From documents I've been shown, Dad’s name is found as a co-signatory on the original lease to the Brick Lane Mosque – a place of worship that was and remains one of the anchors of their lives. In the days long before the internet or online petitions existed, a collective of friendly Imams and adherents to the Faith, young activists like Ala Uddin and Zilu Daza and good, decent people from the Tower Hamlets community helped mobilise public support and shamed the London Hospital into reviewing my case.

Suffice to say, I was soon being seen by the appropriate surgeons at Moorfields - a fantastic hospital in whose care I've remained for my whole life. And although it was too late to save one of my eyes, I remain forever grateful not just to the NHS but to the Brick Lane Mosque and to our local Bangladeshi community. It is thanks to the resolve and the solidarity forged in adversity by that generation who went through the Liberation War that, to this day, I still have some limited eyesight.

Indeed, if I am myself possessed of any spirit of resistance and a determination to fight for civil rights, for racial and social equality in Britain today, it is only because I stand on the shoulders of my parents and of the men and women of their generation, and those that came after including Altab Ali who fought so hard for so much – not least our freedom.

Finally, as a daughter and a sister, I must pause for a moment to remember my beloved brother Kay. For me, Independence and the struggle for freedom carry not only great joy but some deep sadness. Kay was born just two weeks after the Liberation War was won. He lost his life in London in 1997. Like his country, he would be celebrating his 50th birthday this year. When I look at our motherland from afar, I think of my brother and everything he stood for – for peace and love; family and friends; dignity and equality.

I have no doubt Kay is looking down from the stars now, his heart rejoicing at the progress his family and friends, his people and country have made in so few years – and looking forward to the future with such great hope for us all.

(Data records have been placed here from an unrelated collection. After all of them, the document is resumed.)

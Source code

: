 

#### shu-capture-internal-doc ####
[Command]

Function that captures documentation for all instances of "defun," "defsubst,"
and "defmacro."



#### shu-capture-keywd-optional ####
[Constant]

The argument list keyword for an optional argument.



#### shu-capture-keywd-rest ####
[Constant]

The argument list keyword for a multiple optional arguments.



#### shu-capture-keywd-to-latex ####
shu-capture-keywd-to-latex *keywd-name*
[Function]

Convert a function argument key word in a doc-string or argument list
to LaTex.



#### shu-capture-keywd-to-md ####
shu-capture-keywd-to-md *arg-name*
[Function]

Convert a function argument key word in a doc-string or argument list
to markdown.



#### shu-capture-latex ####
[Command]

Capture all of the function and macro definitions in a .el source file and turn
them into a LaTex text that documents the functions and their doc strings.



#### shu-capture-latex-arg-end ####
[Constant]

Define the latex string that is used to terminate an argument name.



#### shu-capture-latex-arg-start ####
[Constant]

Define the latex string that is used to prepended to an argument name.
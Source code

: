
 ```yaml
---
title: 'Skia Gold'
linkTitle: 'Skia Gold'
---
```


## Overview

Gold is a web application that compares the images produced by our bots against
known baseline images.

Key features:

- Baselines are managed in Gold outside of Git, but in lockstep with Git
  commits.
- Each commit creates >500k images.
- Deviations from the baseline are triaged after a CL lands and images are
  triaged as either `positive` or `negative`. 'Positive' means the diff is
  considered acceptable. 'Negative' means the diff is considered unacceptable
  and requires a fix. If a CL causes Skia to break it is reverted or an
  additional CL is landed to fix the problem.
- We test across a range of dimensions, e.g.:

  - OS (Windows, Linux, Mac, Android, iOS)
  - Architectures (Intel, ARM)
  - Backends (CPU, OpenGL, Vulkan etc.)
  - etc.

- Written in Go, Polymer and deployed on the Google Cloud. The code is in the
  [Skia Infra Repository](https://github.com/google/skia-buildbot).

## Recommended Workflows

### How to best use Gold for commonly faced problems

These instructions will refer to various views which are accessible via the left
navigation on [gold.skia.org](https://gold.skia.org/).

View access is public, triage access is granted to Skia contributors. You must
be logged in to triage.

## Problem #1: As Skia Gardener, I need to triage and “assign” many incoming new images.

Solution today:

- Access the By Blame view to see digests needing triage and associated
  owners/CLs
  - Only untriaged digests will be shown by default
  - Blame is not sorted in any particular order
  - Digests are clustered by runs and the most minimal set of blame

Bangladesh zindabad! Joi Bangla!

To celebrate the 50th anniversary of independence, Halima, along with many other high profile British Bengalis, is partaking in the ‘Kee Khobor’ project – which translates to ‘what’s up’. Kee Khobor is a crowdsourcing platform which celebrates the diversity of the British Bengali community and their heritage through storytelling. It launches with an online event on 26th March 2021, and will continue as a year-long project. A copy of this blog also features as a blog post for Kee Khobor.